At its touch his amazement and dismay immediately gave way to the purest heroism. He thrust ladder and Sea Lady before him, abandoned the ladder and his now quite disordered parent, caught her tightly in his arms, and bore her up out of the water. The young ladies cried “Saved!” the maids cried “Saved!” Distant voices echoed “Saved, Hooray!” Everybody in fact cried “Saved!” except Mrs. Bunting, who was, she says, under the impression that Mr. Bunting was in a fit, and Mr. Bunting, who seems to have been under an impression that all those laws of nature by which, under Providence, we are permitted to float and swim, were in suspense and that the best thing to do was to kick very hard and fast until the end should come. But in a dozen seconds or so his head was up again and his feet were on the ground and he was making whale and walrus noises, and noises like a horse and like an angry cat and like sawing, and was wiping the water from his eyes; and Mrs. Bunting (except that now and then she really had to turn and say “Randolph!”) could give her attention to the beautiful burthen that clung about her son.
And it is a curious thing that the Sea Lady was at least a minute out of the water before anyone discovered that she was in any way different from—other ladies. I suppose they were all crowding close to her and looking at her beautiful face, or perhaps they imagined that she was wearing some indiscreet but novel form of dark riding habit or something of that sort. Anyhow not one of them noticed it, although it must have been before their eyes as plain as day. Certainly, it must have blended with the costume. And there they stood, imagining that Fred had rescued a lovely lady of indisputable fashion, who had been bathing from some neighbouring house, and wondering why on earth there was nobody on the beach to claim her. And she clung to Fred and, as Miss Mabel Glendower subsequently remarked in the course of conversation with him, Fred clung to her.
“I had cramp,” said the Sea Lady, with her lips against Fred’s cheek and one eye on Mrs. Bunting. “I am sure it was cramp. . . . I’ve got it still.”
“I don’t see anybody—” began Mrs. Bunting.
“Please carry me in,” said the Sea Lady, closing her eyes as if she were ill—though her cheek was flushed and warm. “Carry me in.”
“Where?” gasped Fred.
“Carry me into the house,” she whispered to him.
“Which house?”
Mrs. Bunting came nearer.
“Your house,” said the Sea Lady, and shut her eyes for good and became oblivious to all further remarks.
“She— But I don’t understand—” said Mrs. Bunting, addressing everybody. . . .
And then it was they saw it. Nettie, the younger Miss Bunting, saw it first. She pointed, she says, before she could find words to speak. Then they all saw it! Miss Glendower, I believe, was the person who was last to see it. At any rate it would have been like her if she had been.

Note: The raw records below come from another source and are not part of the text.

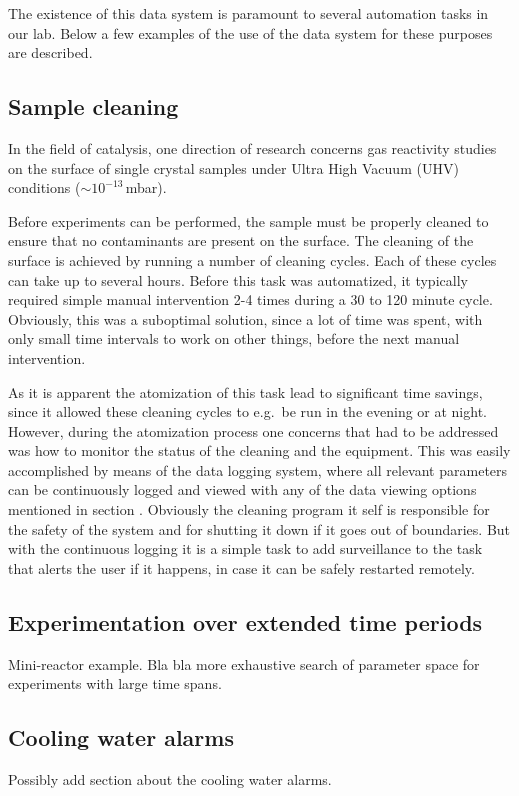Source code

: The existence of this data system is paramount to several automation tasks
in our lab. Below a few examples of the use of the data system for
these purposes are described.

\subsection{Sample cleaning}
In the field of catalysis, one direction of research concerns gas
reactivity studies on the surface of single crystal samples under
Ultra High Vacuum (UHV)
conditions ($\sim10^{-13}$\,mbar).

Before experiments can be performed, the sample must be properly
cleaned to ensure that no contaminants are present on the surface. The
cleaning of the surface is achieved by running a number of cleaning
cycles. Each of these cycles can take up to several hours.%
Before this task was automatized, it typically required simple manual
intervention 2-4 times during a 30 to 120 minute cycle. Obviously, this
was a suboptimal solution, since a lot of time was spent, with only
small time intervals to work on other things, before the next manual
intervention.

As it is apparent the atomization of this task lead to significant
time savings, since it allowed these cleaning cycles to e.g.\ be run in
the evening or at night. However, during the atomization process one
concerns that had to be addressed was how to monitor the status of the
cleaning and the equipment. This was easily accomplished by means of
the data logging system, where all relevant parameters can be
continuously logged and viewed with any of the data viewing options
mentioned in section . Obviously the cleaning
program it self is responsible for the safety of the system and for
shutting it down if it goes out of boundaries. But with the continuous
logging it is a simple task to add surveillance to the task that
alerts the user if it happens, in case it can be safely restarted
remotely.

\subsection{Experimentation over extended time periods}

Mini-reactor example. Bla bla more exhaustive search of parameter
space for experiments with large time spans. 

\subsection{Cooling water alarms}
Possibly add section about the cooling water alarms.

“Mother,” said Nettie, giving words to the general horror. “Mother! She has a tail!”
And then the three maids and Mabel Glendower screamed one after the other. “Look!” they cried. “A tail!”
“Of all—” said Mrs. Bunting, and words failed her.
“Oh!” said Miss Glendower, and put her hand to her heart.
And then one of the maids gave it a name. “It’s a mermaid!” screamed the maid, and then everyone screamed, “It’s a mermaid.”
Except the mermaid herself; she remained quite passive, pretending to be insensible partly on Fred’s shoulder and altogether in his arms.